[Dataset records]
:::

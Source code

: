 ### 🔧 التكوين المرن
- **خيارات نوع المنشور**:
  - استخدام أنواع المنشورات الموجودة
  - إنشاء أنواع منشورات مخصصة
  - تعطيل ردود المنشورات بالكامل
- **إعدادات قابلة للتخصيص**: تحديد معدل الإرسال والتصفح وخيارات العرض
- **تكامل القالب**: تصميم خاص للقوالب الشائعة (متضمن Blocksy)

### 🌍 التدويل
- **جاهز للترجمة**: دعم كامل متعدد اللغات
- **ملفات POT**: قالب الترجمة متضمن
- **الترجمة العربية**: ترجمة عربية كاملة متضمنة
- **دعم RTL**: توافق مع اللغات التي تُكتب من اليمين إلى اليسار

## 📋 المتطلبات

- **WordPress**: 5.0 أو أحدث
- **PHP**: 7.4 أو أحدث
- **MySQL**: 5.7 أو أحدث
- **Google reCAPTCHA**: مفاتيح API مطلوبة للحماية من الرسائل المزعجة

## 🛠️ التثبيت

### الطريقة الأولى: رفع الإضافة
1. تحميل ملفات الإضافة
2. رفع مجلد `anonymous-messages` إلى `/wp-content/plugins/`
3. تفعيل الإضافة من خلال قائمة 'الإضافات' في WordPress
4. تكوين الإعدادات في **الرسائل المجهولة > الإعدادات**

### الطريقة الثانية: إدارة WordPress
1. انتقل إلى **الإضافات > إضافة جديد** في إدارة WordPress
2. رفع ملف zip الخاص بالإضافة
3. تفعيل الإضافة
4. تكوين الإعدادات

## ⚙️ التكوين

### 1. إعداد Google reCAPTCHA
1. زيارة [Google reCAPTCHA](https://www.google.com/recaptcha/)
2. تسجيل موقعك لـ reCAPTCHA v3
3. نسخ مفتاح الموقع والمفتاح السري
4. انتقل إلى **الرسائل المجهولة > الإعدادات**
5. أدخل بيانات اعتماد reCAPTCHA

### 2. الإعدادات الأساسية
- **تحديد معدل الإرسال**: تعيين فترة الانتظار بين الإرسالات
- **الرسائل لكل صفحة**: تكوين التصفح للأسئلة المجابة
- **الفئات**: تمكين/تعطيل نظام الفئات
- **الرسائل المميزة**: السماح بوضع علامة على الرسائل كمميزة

:::

Task item: Show every line above in which the word "ملفات" occurs.

Solution for this problem:
- **ملفات POT**: قالب الترجمة متضمن
1. تحميل ملفات الإضافة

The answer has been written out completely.